A partir das recordações das pessoas próximas, o ator entendeu que encarnaria uma figura “luminosa, marcante, carismática”. “Então, a minha missão é ter uma presença marcante o suficiente para, quando ele é levado, isso ser uma experiência de perda e saudade para a Eunice e para o público”, detalha ao Estado de Minas.

 

Sintonia



O tom preciso da direção, que encontrou a sintonia entre os atores mais conhecidos e os menos experientes, como as crianças e adolescentes que interpretam os cinco filhos de Rubens e Eunice, é uma das virtudes de “Ainda estou aqui”. Há outros acertos notáveis, como a recusa de qualquer sublinhamento do drama familiar por meio de diálogos reiterativos ou de trilha sonora insistente, e a decisão de mudar o ponto de vista do livro para ressaltar o protagonismo de Eunice.

 

Mas o grande mérito do filme está na convicção do diretor e de sua equipe, ou melhor, de sua “família de cinema”, de que as imagens – de Super 8, de álbuns de fotografias, de uma câmera inicialmente inquieta e depois tão perplexa quanto a protagonista, de um olhar desconfiado, aterrorizado, inconformado, enfurecido, aflito, desesperançado, aliviado, desvanecido, de súbito aceso e novamente apagado, graças às atuações antológicas de Fernanda Torres e Fernanda Montenegro – têm força para reavivar a história de quem, vítima de Alzheimer, perdeu as próprias lembranças nos últimos anos de vida.

 

Eunice Paiva se foi em dezembro de 2018 aos 86 anos.
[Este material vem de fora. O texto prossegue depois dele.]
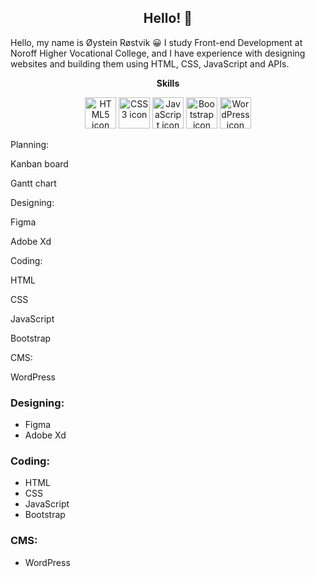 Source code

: <h2 align="center">
  Hello! 👋
</h2>
<p>
  Hello, my name is Øystein Røstvik 😀
  I study Front-end Development at Noroff Higher Vocational College, and I have experience with designing websites and building them using HTML, CSS, JavaScript and    APIs.
</p>
<p align="center">
  <b>Skills</b>
</p>
<p align="center">
  <img height=50 src="https://cdn.jsdelivr.net/gh/devicons/devicon/icons/html5/html5-original-wordmark.svg" alt="HTML5 icon" title="HTML5"/>
  <img height=50 src="https://cdn.jsdelivr.net/gh/devicons/devicon/icons/css3/css3-original-wordmark.svg" alt="CSS3 icon" title="CSS3"/>
  <img height=50 src="https://cdn.jsdelivr.net/gh/devicons/devicon/icons/javascript/javascript-original.svg" alt="JavaScript icon" title="JavaScript"/>
  <img height=50 src="https://cdn.jsdelivr.net/gh/devicons/devicon/icons/bootstrap/bootstrap-original.svg" alt="Bootstrap icon" title="Bootstrap"/>
  <img height=50 src="https://cdn.jsdelivr.net/gh/devicons/devicon/icons/wordpress/wordpress-original.svg" alt="WordPress icon" title="WordPress"/>
 </p>

<div display="flex">
  <div>
    <p style="bold">Planning:</p>
    <p>Kanban board</p>
    <p>Gantt chart</p>
  </div>
  <div>
    <p style="bold">Designing:</p>
    <p>Figma</p>
    <p>Adobe Xd</p>
  </div>
  <div>
    <p style="bold">Coding:</p>
    <p>HTML</p>
    <p>CSS</p>
    <p>JavaScript</p>
    <p>Bootstrap</p>
  </div>
  <div>
    <p style="bold">CMS:</p>
    <p>WordPress</p>
  </div>
</div>

### Designing:
- Figma
- Adobe Xd

### Coding:
- HTML
- CSS
- JavaScript
- Bootstrap

### CMS:
- WordPress

<!--
**Tanix98/Tanix98** is a ✨ _special_ ✨ repository because its `README.md` (this file) appears on your GitHub profile.

Here are some ideas to get you started:

- 🔭 I’m currently working on ...
- 🌱 I’m currently learning ...
- 👯 I’m looking to collaborate on ...
- 🤔 I’m looking for help with ...
- 💬 Ask me about ...
- 📫 How to reach me: ...
- 😄 Pronouns: ...
- ⚡ Fun fact: ...
-->
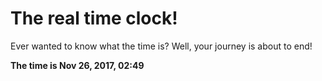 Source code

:# The real time clock!

Ever wanted to know what the time is? Well, your journey is about to end!

**The time is Nov 26, 2017, 02:49** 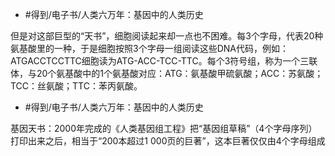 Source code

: - #得到/电子书/人类六万年：基因中的人类历史

但是对这部巨型的“天书”，细胞阅读起来却一点也不困难。每3个字母，代表20种氨基酸里的一种，于是细胞按照3个字母一组阅读这些DNA代码，例如：ATGACCTCCTTC细胞读为ATG-ACC-TCC-TTC。每个3符号组，称为一个三联体，与20个氨基酸中的1个氨基酸对应：ATG：氨基酸甲硫氨酸；ACC：苏氨酸；TCC：丝氨酸；TTC：苯丙氨酸。
- #得到/电子书/人类六万年：基因中的人类历史

基因天书：2000年完成的《人类基因组工程》把“基因组草稿”（4个字母序列）打印出来之后，相当于“200本超过1 000页的巨著”，这本巨著仅仅由4个字母组成
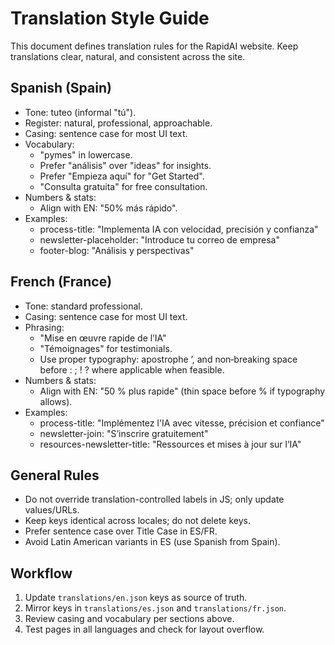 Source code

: # Translation Style Guide

This document defines translation rules for the RapidAI website. Keep translations clear, natural, and consistent across the site.

## Spanish (Spain)
- Tone: tuteo (informal "tú").
- Register: natural, professional, approachable.
- Casing: sentence case for most UI text.
- Vocabulary:
  - "pymes" in lowercase.
  - Prefer "análisis" over "ideas" for insights.
  - Prefer "Empieza aquí" for "Get Started".
  - "Consulta gratuita" for free consultation.
- Numbers & stats:
  - Align with EN: "50% más rápido".
- Examples:
  - process-title: "Implementa IA con velocidad, precisión y confianza"
  - newsletter-placeholder: "Introduce tu correo de empresa"
  - footer-blog: "Análisis y perspectivas"

## French (France)
- Tone: standard professional.
- Casing: sentence case for most UI text.
- Phrasing:
  - "Mise en œuvre rapide de l’IA"
  - "Témoignages" for testimonials.
  - Use proper typography: apostrophe ’, and non‑breaking space before : ; ! ? where applicable when feasible.
- Numbers & stats:
  - Align with EN: "50 % plus rapide" (thin space before % if typography allows).
- Examples:
  - process-title: "Implémentez l'IA avec vitesse, précision et confiance"
  - newsletter-join: "S’inscrire gratuitement"
  - resources-newsletter-title: "Ressources et mises à jour sur l’IA"

## General Rules
- Do not override translation-controlled labels in JS; only update values/URLs.
- Keep keys identical across locales; do not delete keys.
- Prefer sentence case over Title Case in ES/FR.
- Avoid Latin American variants in ES (use Spanish from Spain).

## Workflow
1. Update `translations/en.json` keys as source of truth.
2. Mirror keys in `translations/es.json` and `translations/fr.json`.
3. Review casing and vocabulary per sections above.
4. Test pages in all languages and check for layout overflow.
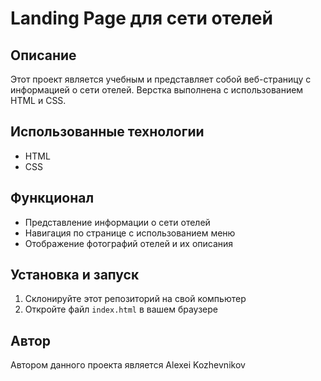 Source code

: 
# Landing Page для сети отелей

## Описание
Этот проект является учебным и представляет собой веб-страницу с информацией о сети отелей. Верстка выполнена с использованием HTML и CSS.

## Использованные технологии
- HTML
- CSS

## Функционал
- Представление информации о сети отелей
- Навигация по странице с использованием меню
- Отображение фотографий отелей и их описания

## Установка и запуск
1. Склонируйте этот репозиторий на свой компьютер
2. Откройте файл `index.html` в вашем браузере

## Автор
Автором данного проекта является Alexei Kozhevnikov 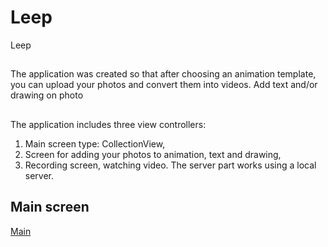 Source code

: # Leep
Leep

##

The application was created so that after choosing an animation template, you can upload your photos and convert them into videos. Add text and/or drawing on photo

##

The application includes three view controllers: 
1. Main screen type: CollectionView, 
2. Screen for adding your photos to animation, text and drawing,
3. Recording screen, watching video. The server part works using a local server.

## Main screen

[Main](Readme_assets/Main.gif)
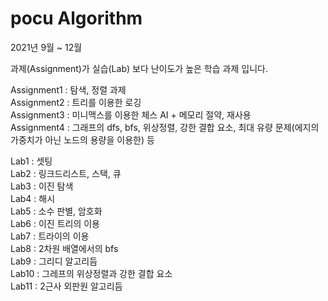 # pocu Algorithm
   
2021년 9월 ~ 12월   
   
과제(Assignment)가 실습(Lab) 보다 난이도가 높은 학습 과제 입니다.   
   
Assignment1 : 탐색, 정렬 과제   
Assignment2 : 트리를 이용한 로깅   
Assignment3 : 미니맥스를 이용한 체스 AI + 메모리 절약, 재사용   
Assignment4 : 그래프의 dfs, bfs, 위상정렬, 강한 결합 요소, 최대 유량 문제(에지의 가중치가 아닌 노드의 용량을 이용한) 등   
   
Lab1 : 셋팅   
Lab2 : 링크드리스트, 스택, 큐   
Lab3 : 이진 탐색   
Lab4 : 해시   
Lab5 : 소수 판별, 암호화   
Lab6 : 이진 트리의 이용   
Lab7 : 트라이의 이용   
Lab8 : 2차원 배열에서의 bfs   
Lab9 : 그리디 알고리듬   
Lab10 : 그레프의 위상정렬과 강한 결합 요소   
Lab11 : 2근사 외판원 알고리듬   
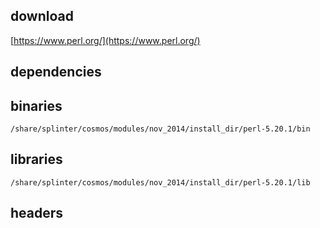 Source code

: ## download

[https://www.perl.org/](https://www.perl.org/)

## dependencies

## binaries

	/share/splinter/cosmos/modules/nov_2014/install_dir/perl-5.20.1/bin

## libraries

	/share/splinter/cosmos/modules/nov_2014/install_dir/perl-5.20.1/lib

## headers

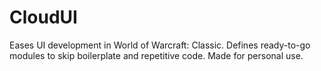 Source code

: # CloudUI
Eases UI development in World of Warcraft: Classic. Defines ready-to-go modules to skip boilerplate and repetitive code. Made for personal use.
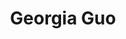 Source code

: ---
user: georgia
title: Georgia Guo
position: Head of Innovation
company: McDonald's China
featured: true
talk: keynote


bio: Georgia Guo is currently Innovation Director of McDonald’s China, leading innovation strategy and projects. She was previously Innovation Strategy Director of China Industrial Design Institute, founding partner of Joint Thinking Innovation and IDEO China Marketing Director. Her expertise focuses on product/service design strategy and business model innovation. She is an active business writer and speaker, being one of the most widely read columnists of Forbes China and frequently mentoring start-ups. She holds a Diploma in Strategy and Innovation from Oxford University and a Master in Mass Media and Politics from University of Liverpool. 

biocn: Georgia Guo is currently Innovation Director of McDonald’s China, leading innovation strategy and projects. She was previously Innovation Strategy Director of China Industrial Design Institute, founding partner of Joint Thinking Innovation and IDEO China Marketing Director. Her expertise focuses on product/service design strategy and business model innovation. She is an active business writer and speaker, being one of the most widely read columnists of Forbes China and frequently mentoring start-ups. She holds a Diploma in Strategy and Innovation from Oxford University and a Master in Mass Media and Politics from University of Liverpool. 


---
Mas na literatura, e agora também no cinema, ela ainda está aqui. Memória não morrerá.

 

“AINDA ESTOU AQUI”


(Brasil/França, 2024, 136 min.). De Walter Salles, com Fernanda Torres, Selton Mello, Fernanda Montenegro, Bárbara Luz, Gabriela Carneiro da Cunha, Camila Márdila. Estreia em BH nesta quinta-feira (7/11), em salas dos shoppings BH, Boulevard, Cidade, Contagem, Del Rey, Diamond, Itaú, Minas, Monte Carmo, Pátio, Ponteio e Via, além do UNA Cine Belas Artes.